In general, password databases are something very useful. How else would we be able to remember all the passwords we have chosen over past. And, in addition, how on earth would we be able to remember that password we only use any other year.

But where to put them? As we all know, (even password protected) Excel Sheets are a no-go. There are a bunch of really cool applications out there like KeePass. And nobody would even think of writing them down to paper. At least, we do hope this is the case.

The problem with where to actually store the files is a different matter. Yes, we could put our password database on a cloud share. Your mileage concerning mobile availability might vary, but especially for KeePass, this in general works pretty well according to our own experience.

I have always been a bit skeptical about “online” password safes. There might be very few people (if any) I would trust enough to give them access to my personal password database. And, most of the time, I know them for ages and – yes, for sure – I ultimately trust them. And even then: They have access to the file, but the key for the file is not at their hands until something really bad happens to me.

The question here is: Can you trust your “Password Safe Provider” really enough to give him all your credentials?

And, if you are able to answer this question with a “YES”, the next question is:

Do you really trust in the technology and methodology they use to protect your data? Until now, the answer could have been “don’t know” or “maybe, but there never happened something”.

Well, in that case I can assure: Those are no longer valid answers:

You’re asking yourself now: How on earth could that happen?

Let me put it that way: John Glenn, former Astronaut on the Apollo Missions was once asked before Take-Off how he felt, sitting on top of this huge rocketship.

His answer was:

Well, the answer to that one is easy.
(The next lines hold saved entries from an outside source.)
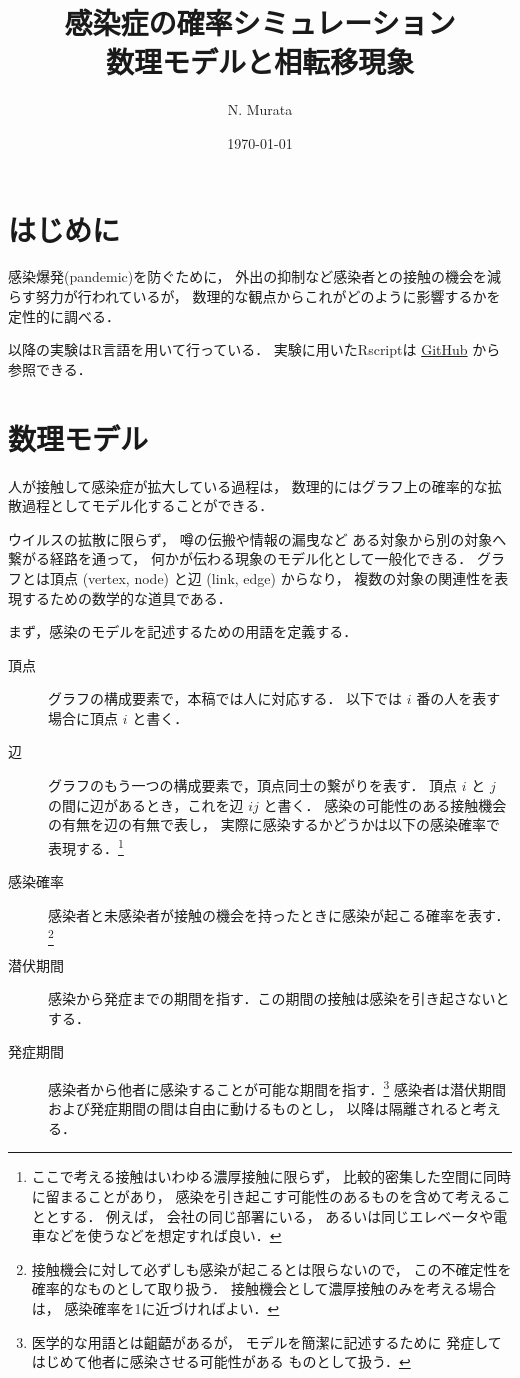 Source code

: \documentclass[10pt,oneside]{scrartcl}
\author{N. Murata}
\date{\today}
\title{感染症の確率シミュレーション\\\medskip
\large 数理モデルと相転移現象}
\begin{document}
\maketitle

\section{はじめに}
\label{sec:org6cc3666}

感染爆発(pandemic)を防ぐために，
外出の抑制など感染者との接触の機会を減らす努力が行われているが，
数理的な観点からこれがどのように影響するかを定性的に調べる．

以降の実験はR言語を用いて行っている．
実験に用いたRscriptは
\href{https://github.com/noboru-murata/epidemic-model}{GitHub}
から参照できる．

\section{数理モデル}
\label{sec:org0fd8ca0}
人が接触して感染症が拡大している過程は，
数理的にはグラフ上の確率的な拡散過程としてモデル化することができる．

ウイルスの拡散に限らず，
噂の伝搬や情報の漏曳など
ある対象から別の対象へ繋がる経路を通って，
何かが伝わる現象のモデル化として一般化できる．
グラフとは頂点 (vertex, node) と辺 (link, edge) からなり，
複数の対象の関連性を表現するための数学的な道具である．

まず，感染のモデルを記述するための用語を定義する．
\begin{description}
\item[{頂点}] グラフの構成要素で，本稿では人に対応する．
以下では \(i\) 番の人を表す場合に頂点 \(i\) と書く．
\item[{辺}] グラフのもう一つの構成要素で，頂点同士の繋がりを表す．
頂点 \(i\) と \(j\) の間に辺があるとき，これを辺 \(ij\) と書く．
感染の可能性のある接触機会の有無を辺の有無で表し，
実際に感染するかどうかは以下の感染確率で表現する．\footnote{ここで考える接触はいわゆる濃厚接触に限らず，
比較的密集した空間に同時に留まることがあり，
感染を引き起こす可能性のあるものを含めて考えることとする．
例えば，
会社の同じ部署にいる，
あるいは同じエレベータや電車などを使うなどを想定すれば良い．}
\item[{感染確率}] 感染者と未感染者が接触の機会を持ったときに感染が起こる確率を表す．\footnote{接触機会に対して必ずしも感染が起こるとは限らないので，
この不確定性を確率的なものとして取り扱う．
接触機会として濃厚接触のみを考える場合は，
感染確率を1に近づければよい．}
\item[{潜伏期間}] 感染から発症までの期間を指す．この期間の接触は感染を引き起さないとする．
\item[{発症期間}] 感染者から他者に感染することが可能な期間を指す．\footnote{医学的な用語とは齟齬があるが，
モデルを簡潔に記述するために
発症してはじめて他者に感染させる可能性がある
ものとして扱う．}
感染者は潜伏期間および発症期間の間は自由に動けるものとし，
以降は隔離されると考える．
\end{description}
\end{document}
I felt exactly how you would feel if you were getting ready to launch and knew you were sitting on top of two million parts — all built by the lowest bidder [on a government contract].

It’s the same thing with LastPass. And it’s the same thing with any other online password safe existing: They need to earn money. And to do so, they have to pay attention on their spending.

So, basically you give all your credentials to a provider primarily being interested (and that has to be a fact otherwise the company will struggle and fail in the end) in his own survival.

And since the competition is quite stiff in that market, you really have to calculate all actions through.

Apart from that: Absolute security is a myth. But it’s a good selling-point – and many customers fall for it, which rises again the question: Do you trust your vendor. And if yes: why?

As an addon remark: Even if they tell you now that “no customer data” has been captured. Can you really trust this claim?

For now one thing is clear: The passwords you stored there might now last forever. Someone might have them – and you do not have the slightest clue who it is – and what he will use them for.

The meaning of “LastPass” is clearly meant in a different way and it’s kind of cynic that the new interpretation of the name means something completely different.

And to make it perfectly clear: What I described here is not restricted to LastPass. What happened here is a general problem of the whole industry and can (and probably will at one point) with a very high probability happen to all other companies trying to live from cloud-based services.

Anyways: I would suggest that you change all your passwords. NOW.